Bioregulator atau Bioreg
Bioregulator atau Bioreg
Pada percobaan di Soreang, Kabupaten Bandung (Jawa Barat), hasilnya lebih bagus. Di sini Bioreg mendongkrak produksi gabah dari 7,5 ton menjadi 11,4 ton per hektare. Kenaikan produksi 52%. Yang lebih menakjubkan, eksperimen Mumu di Jatilawang, Banyumas (Jawa Tengah), Bioreg bisa meningkatkan produksi hingga tiga kali lipat (naik 200%) !


Teori Mumu, 
"Bioreg menyebabkan anakan bertambah banyak dan rimbun. Sehingga proses fotosintesis lebih optimal. Hasil padi pun lebih maksimal."


Asal muasal hormon

Hormon pertumbuhan memang bukan barang baru di dunia pertanian. Berbagai hormon yang diekstrak dari pucuk tetumbuhan dan kemudian dibikin sintesisnya dipakai pada bermacam usahatani. Tapi sejauh ini belum ada yang menawarkannya untuk budidaya padi secara aman dan ekonomis, sebagaimana yang diajukan Mumu.

Mumu memanen hormon itu dari ganggang laut. Hormon dicampur dengan senyawa poliamina dan magnesium sulfur, lalu diencerkan. Untuk menyemprot satu hektare sawah, cuma diperlukan 2,5 liter Bioreg. Satu musim tanam perlu empat kali penyemprotan.


Penelitian

Selama penelitian, seluruh biayai eksperimen bersumber dari dana pribadi Mumui. Mumu pernah mengajukan proposal penelitian ke ITB tapi ditolak. ia mengaku pernah tiga kali mengajukan namun tak ada hasilnya. Alasan yang diterimanya, urusan pertanian bukan bidang di ITB, karena ada Institut Pertanian Bogor yang lebih berkompeten.

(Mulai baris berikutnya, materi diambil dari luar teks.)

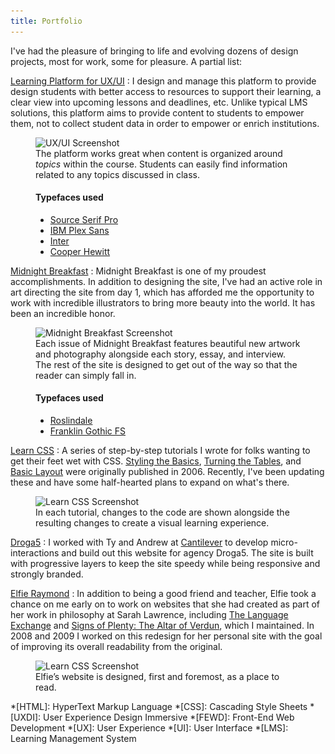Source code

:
 ```yaml
---
title: Portfolio
---
```



I've had the pleasure of bringing to life and evolving dozens of design projects, most for work, some for pleasure. A partial list:

[Learning Platform for UX/UI](http://0619.uxui.cat)
: I design and manage this platform to provide design students with better access to resources to support their learning, a clear view into upcoming lessons and deadlines, etc. Unlike typical LMS solutions, this platform aims to  provide content to students to empower them, not to collect student data in order to empower or enrich institutions.

<figure class="screenshot">
  <div class="browser">
    <img src="/img/uxui_m.png"
      srcset="/img/uxui.png 1024w, /img/uxui_m.png 640w"
      alt="UX/UI Screenshot">
  </div>
  <figcaption markdown="1">
  The platform works great when content is organized around <em>topics</em> within the course. Students can easily find information related to any topics discussed in class.

  <h4>Typefaces used</h4>

  * [Source Serif Pro](https://adobe-fonts.github.io/source-serif-pro/)
  * [IBM Plex Sans](https://github.com/IBM/plex)
  * [Inter](https://rsms.me/inter/)
  * [Cooper Hewitt](https://www.cooperhewitt.org/open-source-at-cooper-hewitt/cooper-hewitt-the-typeface-by-chester-jenkins/)
  </figcaption>
</figure>


[Midnight Breakfast](http://midnightbreakfast.com)
: Midnight Breakfast is one of my proudest accomplishments. In addition to designing the site, I've had an active role in art directing the site from day 1, which has afforded me the opportunity to work with incredible illustrators to bring more beauty into the world. It has been an incredible honor.

<figure class="screenshot">
  <div class="browser">
    <img src="/img/mb_m.png"
      srcset="/img/mb.png 1024w, /img/mb_m.png 640w"
      alt="Midnight Breakfast Screenshot">
  </div>
  <figcaption markdown="1">
  Each issue of Midnight Breakfast features beautiful new artwork and photography alongside each story, essay, and interview. The rest of the site is designed to get out of the way so that the reader can simply fall in.

  <h4>Typefaces used</h4>

  * [Roslindale](https://djr.com/roslindale/)
  * [Franklin Gothic FS](https://www.fontspring.com/fonts/fontsite/franklin-gothic-fs)
  </figcaption>
</figure>


[Learn CSS](http://learn.nevan.org)
: A series of step-by-step tutorials I wrote for folks wanting to get their feet wet with CSS. [Styling the Basics](http://learn.nevan.org/basics/), [Turning the Tables](http://learn.nevan.org/tables/), and [Basic Layout](http://learn.nevan.org/layout/) were originally published in 2006. Recently, I've been updating these and have some half-hearted plans to expand on what's there.

<figure class="screenshot">
  <div class="browser">
    <img src="/img/learncss_m.png"
      srcset="/img/learncss.png 1024w, /img/learncss_m.png 640w"
      alt="Learn CSS Screenshot">
  </div>
  <figcaption>
    In each tutorial, changes to the code are shown alongside the resulting changes to create a visual learning experience.
  </figcaption>
</figure>


[Droga5](https://droga5.com)
: I worked with Ty and Andrew at [Cantilever](http://cantilever.co/) to develop micro-interactions and build out this website for agency Droga5. The site is built with progressive layers to keep the site speedy while being responsive and strongly branded.

[Elfie Raymond](http://elfieraymond.com)
: In addition to being a good friend and teacher, Elfie took a chance on me early on to work on websites that she had created as part of her work in philosophy at Sarah Lawrence, including [The Language Exchange](http://v1.elfieraymond.com/ccorner/) and [Signs of Plenty: The Altar of Verdun](http://v1.elfieraymond.com/altar/), which I maintained. In 2008 and 2009 I worked on this redesign for her personal site with the goal of improving its overall readability from the original.

<figure class="screenshot">
  <div class="browser">
    <img src="/img/elfie_m.png"
      srcset="/img/elfie.png 1024w, /img/elfie_m.png 640w"
      alt="Learn CSS Screenshot">
  </div>
  <figcaption>
    Elfie’s website is designed, first and foremost, as a place to read.
  </figcaption>
</figure>


*[HTML]: HyperText Markup Language
*[CSS]: Cascading Style Sheets
*[UXDI]: User Experience Design Immersive
*[FEWD]: Front-End Web Development
*[UX]: User Experience
*[UI]: User Interface
*[LMS]: Learning Management System
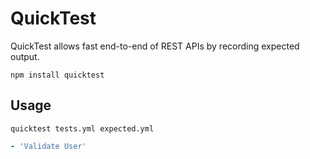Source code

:# QuickTest

QuickTest allows fast end-to-end of REST APIs by recording expected output.

```
npm install quicktest
```

## Usage

```
quicktest tests.yml expected.yml
```

```yaml
- 'Validate User'

```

Karena tak mendapat dukungan kampus, Mumu akhirnya melakukan penelitian sendiri dengan dibantu beberapa mahasiswanya pada tahun 1992. Empat tahun kemudian, ia menemukan Bioreg. Hasilnya, sejauh percobaan Mumu cukup fantastis. Padahal temuan Mumu ini sebenarnya bertolak belakang dengan pemikiran di alam pertanian selama ini.

Teori yang melatari penemuan galur unggul untuk meningkatkan produksi padi berlawanan dengan Bioreg. Galur unggul dibuat dengan prinsip anakan harus sedikit dengan malai panjang. Malai adalah daun menjulur atau dahan yang menjadi tempat padi berbunga dan kemudian menjadi gabah. Dengan memanjangkan malai, tempat munculnya padi jadi lebih banyak.

Metode galur unggul memang berhasil. Namun kenaikan produksinya tak serevolusioner Bioreg. Paling banter hanya mendongkrak produksi 10%. Bandingkan dengan Bioreg yang mampu mendongkrak dari 40% hingga 200%. Itu pun belum termasuk kendala yang terjadi di metode galur unggul dengan malai panjangnya  yang sering mudah rebah.

Menurut Mumu, galur-galur padi unggul di Indonesia umumnya hasil belanja dari luar negri. Galur terbaru seperti Maros, menurutnya kurang cocok di iklim tropis. “Empat tahun saya di Prancis, jadi tahu betul bahwa galur unggulan kita itu cocoknya di negara subtropis”, katanya. Karena dipaksakan ditanam di iklim tropis, padi yang tumbuh dari malai hanya dua pertiganya. “Sehingga waktu panen, padi hampanya tinggi”, katanya. Lain bila ditanam di iklim subtropis pada saat musim panas. Dengan matahari bersinar hingga pukul 10 malam, tapi tak terik, padi bisa berfotosintesis lebih lama. Inilah yang menyebabkan padi tumbuh di sepanjang malai.

Sumber: Majalah Gatra Ed. Khusus, Agustus 2004.